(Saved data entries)
#####
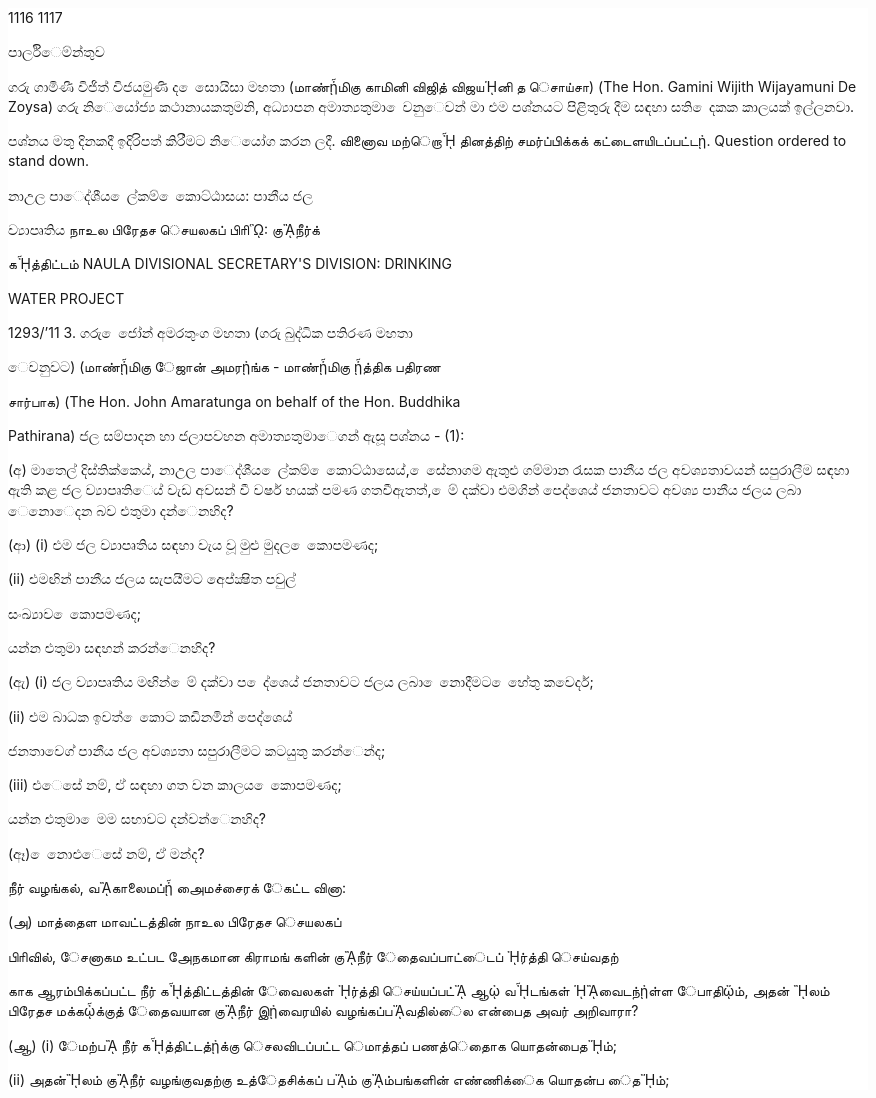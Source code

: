 1116 1117

පාර්ලිෙම්න්තුව

ගරු ගාමිණී විජිත් විජයමුණි ද ෙසොයිසා මහතා (மாண்ᾗமிகு காமினி விஜித் விஜயᾙனி த ெசாய்சா) (The Hon. Gamini Wijith Wijayamuni De Zoysa) ගරු නිෙයෝජ්‍ය කථානායකතුමනි, අධ්‍යාපන අමාත්‍යතුමා ෙවනුෙවන් මා එම පශ්නයට පිළිතුරු දීම සඳහා සති ෙදකක කාලයක් ඉල්ලනවා.

පශ්නය මතු දිනකදී ඉදිරිපත් කිරීමට නිෙයෝග කරන ලදී. வினாைவ மற்ெறாᾞ தினத்திற் சமர்ப்பிக்கக் கட்டைளயிடப்பட்டᾐ. Question ordered to stand down.

නාඋල පාෙද්ශීය ෙල්කම් ෙකොට්ඨාසය: පානීය ජල

ව්‍යාපෘතිය நாஉல பிரேதச ெசயலகப் பிாிᾫ: குᾊநீர்க்

கᾞத்திட்டம் NAULA DIVISIONAL SECRETARY'S DIVISION: DRINKING

WATER PROJECT

1293/’11 3. ගරු ෙජෝන් අමරතුංග මහතා (ගරු බුද්ධික පතිරණ මහතා

ෙවනුවට) (மாண்ᾗமிகு ேஜான் அமரᾐங்க - மாண்ᾗமிகு ᾗத்திக பதிரண

சார்பாக) (The Hon. John Amaratunga on behalf of the Hon. Buddhika

Pathirana) ජල සම්පාදන හා ජලාපවහන අමාත්‍යතුමාෙගන් ඇසූ පශ්නය - (1):

(අ) මාතෙල් දිස්තික්කෙය්, නාඋල පාෙද්ශීය ෙල්කම් ෙකොට්ඨාසෙය්, ෙසේනාගම ඇතුළු ගම්මාන රැසක පානීය ජල අවශ්‍යතාවයන් සපුරාලීම සඳහා ඇති කළ ජල ව්‍යාපෘතිෙය් වැඩ අවසන් වී වර්ෂ හයක් පමණ ගතවීඇතත්, ෙම් දක්වා එමගින් පෙද්ශෙය් ජනතාවට අවශ්‍ය පානීය ජලය ලබා ෙනොෙදන බව එතුමා දන්ෙනහිද?

(ආ) (i) එම ජල ව්‍යාපෘතිය සඳහා වැය වූ මුළු මුදල ෙකොපමණද;

(ii) එමඟින් පානීය ජලය සැපයීමට අෙප්ක්‍ෂිත පවුල්

සංඛ්‍යාව ෙකොපමණද;

යන්න එතුමා සඳහන් කරන්ෙනහිද?

(ඇ) (i) ජල ව්‍යාපෘතිය මඟින් ෙම් දක්වා ප ෙද්ශෙය් ජනතාවට ජලය ලබා ෙනොදීමට ෙහේතු කවෙර්ද;

(ii) එම බාධක ඉවත් ෙකොට කඩිනමින් පෙද්ශෙය්

ජනතාවෙග් පානීය ජල අවශ්‍යතා සපුරාලීමට කටයුතු කරන්ෙන්ද;

(iii) එෙසේ නම්, ඒ සඳහා ගත වන කාලය ෙකොපමණද;

යන්න එතුමා ෙමම සභාවට දන්වන්ෙනහිද?

(ඈ) ෙනොඑෙසේ නම්, ඒ මන්ද?

நீர் வழங்கல், வᾊகாலைமப்ᾗ அைமச்சைரக் ேகட்ட வினா:

(அ) மாத்தைள மாவட்டத்தின் நாஉல பிரேதச ெசயலகப்

பிாிவில், ேசனாகம உட்பட அேநகமான கிராமங் களின் குᾊநீர் ேதைவப்பாட்ைடப் ᾘர்த்தி ெசய்வதற்

காக ஆரம்பிக்கப்பட்ட நீர் கᾞத்திட்டத்தின் ேவைலகள் ᾘர்த்தி ெசய்யப்பட்ᾌ ஆᾠ வᾞடங்கள் ᾙᾊவைடந்ᾐள்ள ேபாதிᾤம், அதன் ᾚலம் பிரேதச மக்கᾦக்குத் ேதைவயான குᾊநீர் இᾐவைரயில் வழங்கப்பᾌவதில்ைல என்பைத அவர் அறிவாரா?

(ஆ) (i) ேமற்பᾊ நீர் கᾞத்திட்டத்ᾐக்கு ெசலவிடப்பட்ட ெமாத்தப் பணத்ெதாைக யாெதன்பைதᾜம்;

(ii) அதன்ᾚலம் குᾊநீர் வழங்குவதற்கு உத்ேதசிக்கப் பᾌம் குᾌம்பங்களின் எண்ணிக்ைக யாெதன்ப ைதᾜம்;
#####
▸ TASK TO COMPLETE
Could you restate, word for word, the lines above from the one with "சார்பாக) (The Hon." to the one with "යන්න එතුමා සඳහන් කරන්ෙනහිද?", both included?

▸ SOLUTION BELOW
சார்பாக) (The Hon. John Amaratunga on behalf of the Hon. Buddhika

Pathirana) ජල සම්පාදන හා ජලාපවහන අමාත්‍යතුමාෙගන් ඇසූ පශ්නය - (1):

(අ) මාතෙල් දිස්තික්කෙය්, නාඋල පාෙද්ශීය ෙල්කම් ෙකොට්ඨාසෙය්, ෙසේනාගම ඇතුළු ගම්මාන රැසක පානීය ජල අවශ්‍යතාවයන් සපුරාලීම සඳහා ඇති කළ ජල ව්‍යාපෘතිෙය් වැඩ අවසන් වී වර්ෂ හයක් පමණ ගතවීඇතත්, ෙම් දක්වා එමගින් පෙද්ශෙය් ජනතාවට අවශ්‍ය පානීය ජලය ලබා ෙනොෙදන බව එතුමා දන්ෙනහිද?

(ආ) (i) එම ජල ව්‍යාපෘතිය සඳහා වැය වූ මුළු මුදල ෙකොපමණද;

(ii) එමඟින් පානීය ජලය සැපයීමට අෙප්ක්‍ෂිත පවුල්

සංඛ්‍යාව ෙකොපමණද;

යන්න එතුමා සඳහන් කරන්ෙනහිද?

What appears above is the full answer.